Decade Long Fight Against Dam Victorious!

With the signing of the Cacahuatepec Agreement, the Papagayo River will remain wild and undammed.

From Root Force

La Parota Dam has been definitively canceled.

The government of Guerrero has formally abandoned all plans for the dam and will inform the Mexican federal government that it will not approve its construction.

After nearly 10 years of struggle, campesinos fighting to defend their way of life from La Parota Dam won a definitive victory with the Aug. 16 signing of the “Cacahuatepec Agreement,” signed between Guerrero Governor Ángel Aguirre and the Council of Ejidos and Communities in Opposition to La Parota Dam (CECOP), the primary organization opposing the dam. With the agreement, Aguirre has committed to seek an audience between CECOP and Mexican President Felipe Calderon. He has also committed the state not to approve La Parota Dam if it has any effect on the environment, if affected communities do not accept it, and if affected people are not fairly compensated. This effectively renders the dam dead in the water.

In other good news, human rights defender and La Parota opponent Vidulfo Rosales Sierra was able to return to his home in Mexico on August 9th under the government protection after fleeing the country in May due to threats on his life.

As many of you may know, the struggle against La Parota Dam has been one of Root Force’s signature campaigns since our founding, and was the focus of some of the first direct actions to use the Root Force name. Root Force activists visited the communities resisting La Parota Dam in 2006, and we had kept in occasional contact since then. That makes this a particularly emotional victory for us.
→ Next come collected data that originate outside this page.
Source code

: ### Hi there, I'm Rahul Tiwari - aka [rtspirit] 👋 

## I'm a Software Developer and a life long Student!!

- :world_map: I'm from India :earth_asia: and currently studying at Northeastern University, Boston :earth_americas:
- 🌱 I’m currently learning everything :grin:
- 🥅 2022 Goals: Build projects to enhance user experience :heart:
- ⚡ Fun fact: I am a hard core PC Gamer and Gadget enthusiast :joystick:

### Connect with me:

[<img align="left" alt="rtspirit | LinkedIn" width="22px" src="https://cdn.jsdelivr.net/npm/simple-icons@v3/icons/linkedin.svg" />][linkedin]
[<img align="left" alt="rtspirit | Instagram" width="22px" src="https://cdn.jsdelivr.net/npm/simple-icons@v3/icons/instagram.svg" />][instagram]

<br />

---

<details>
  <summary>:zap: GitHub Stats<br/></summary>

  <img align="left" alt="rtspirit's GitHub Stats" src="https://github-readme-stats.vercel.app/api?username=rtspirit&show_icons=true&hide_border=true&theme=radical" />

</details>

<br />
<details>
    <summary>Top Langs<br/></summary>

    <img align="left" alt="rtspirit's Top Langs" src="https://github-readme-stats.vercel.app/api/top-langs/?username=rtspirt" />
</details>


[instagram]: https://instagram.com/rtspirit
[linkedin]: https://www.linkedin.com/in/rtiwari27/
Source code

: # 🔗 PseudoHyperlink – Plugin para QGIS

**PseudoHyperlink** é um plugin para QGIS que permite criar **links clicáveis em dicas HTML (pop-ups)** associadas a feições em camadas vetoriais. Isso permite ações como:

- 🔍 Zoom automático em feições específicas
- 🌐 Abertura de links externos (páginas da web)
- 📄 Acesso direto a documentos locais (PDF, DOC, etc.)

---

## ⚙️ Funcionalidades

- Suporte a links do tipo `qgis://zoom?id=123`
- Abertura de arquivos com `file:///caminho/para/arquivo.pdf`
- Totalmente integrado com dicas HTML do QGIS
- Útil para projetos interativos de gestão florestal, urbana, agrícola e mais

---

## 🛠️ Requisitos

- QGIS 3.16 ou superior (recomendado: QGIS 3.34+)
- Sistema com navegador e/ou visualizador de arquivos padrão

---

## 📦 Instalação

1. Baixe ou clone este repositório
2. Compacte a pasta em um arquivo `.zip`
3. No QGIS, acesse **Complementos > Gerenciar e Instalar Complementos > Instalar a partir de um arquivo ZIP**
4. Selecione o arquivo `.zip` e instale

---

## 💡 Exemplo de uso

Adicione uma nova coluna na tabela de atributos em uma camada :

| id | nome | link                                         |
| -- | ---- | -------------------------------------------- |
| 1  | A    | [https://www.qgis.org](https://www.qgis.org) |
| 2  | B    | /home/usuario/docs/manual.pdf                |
From the beginning, we drew attention to the fact that La Parota was a critical component of a hemispheric infrastructure integration plan intended to prop up the global economic system at the root of all the injustices we fight against. In other words, the dam’s cancellation is victory for all of us.

But above all, it is a victory for the 100,000 people whose livelihoods the dam would have destroyed, for every living being that depends on the 17,000 hectares (42,000 acres) it would have flooded, and indeed for all the life that depends on a wild and free Papagayo River.

Let us celebrate this victory and take it as in inspiration. With commitment, bravery and organization like that shown by CECOP and its allies, we can and will shut down project after project, until we bring this entire rotten system down.